Pictures paired with source code

────────

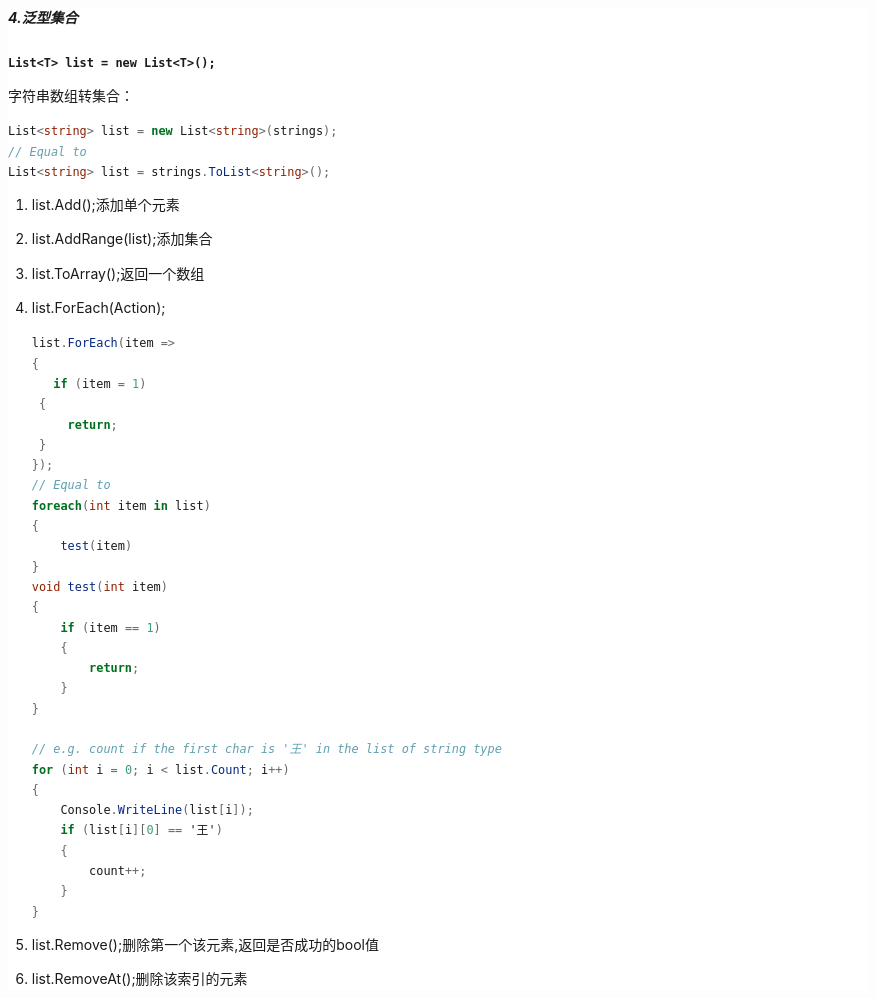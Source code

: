 ##### 4.泛型集合

**`List<T> list = new List<T>();`**

字符串数组转集合：

```c#
List<string> list = new List<string>(strings);
// Equal to
List<string> list = strings.ToList<string>();
```

1. list.Add();添加单个元素

2. list.AddRange(list);添加集合

3. list.ToArray();返回一个数组

4. list.ForEach(Action<T>);

   ```C#
   list.ForEach(item =>
   {
      if (item = 1)
   	{
       	return;
   	}
   });
   // Equal to
   foreach(int item in list)
   {
       test(item)
   }
   void test(int item)
   {
       if (item == 1)
       {
           return;
       }
   }
   
   // e.g. count if the first char is '王' in the list of string type
   for (int i = 0; i < list.Count; i++)
   {
       Console.WriteLine(list[i]);
       if (list[i][0] == '王')
       {
           count++;
       }
   }
   ```

5. list.Remove();删除第一个该元素,返回是否成功的bool值

6. list.RemoveAt();删除该索引的元素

────────

# ACTIVITY
Please copy every record above exactly, but leave the pictures out.

# EXERCISE RESPONSE
Source code

: ##### 4.泛型集合

**`List<T> list = new List<T>();`**

字符串数组转集合：

```c#
List<string> list = new List<string>(strings);
// Equal to
List<string> list = strings.ToList<string>();
```

1. list.Add();添加单个元素

2. list.AddRange(list);添加集合

3. list.ToArray();返回一个数组

4. list.ForEach(Action<T>);

   ```C#
   list.ForEach(item =>
   {
      if (item = 1)
   	{
       	return;
   	}
   });
   // Equal to
   foreach(int item in list)
   {
       test(item)
   }
   void test(int item)
   {
       if (item == 1)
       {
           return;
       }
   }
   
   // e.g. count if the first char is '王' in the list of string type
   for (int i = 0; i < list.Count; i++)
   {
       Console.WriteLine(list[i]);
       if (list[i][0] == '王')
       {
           count++;
       }
   }
   ```

5. list.Remove();删除第一个该元素,返回是否成功的bool值

6. list.RemoveAt();删除该索引的元素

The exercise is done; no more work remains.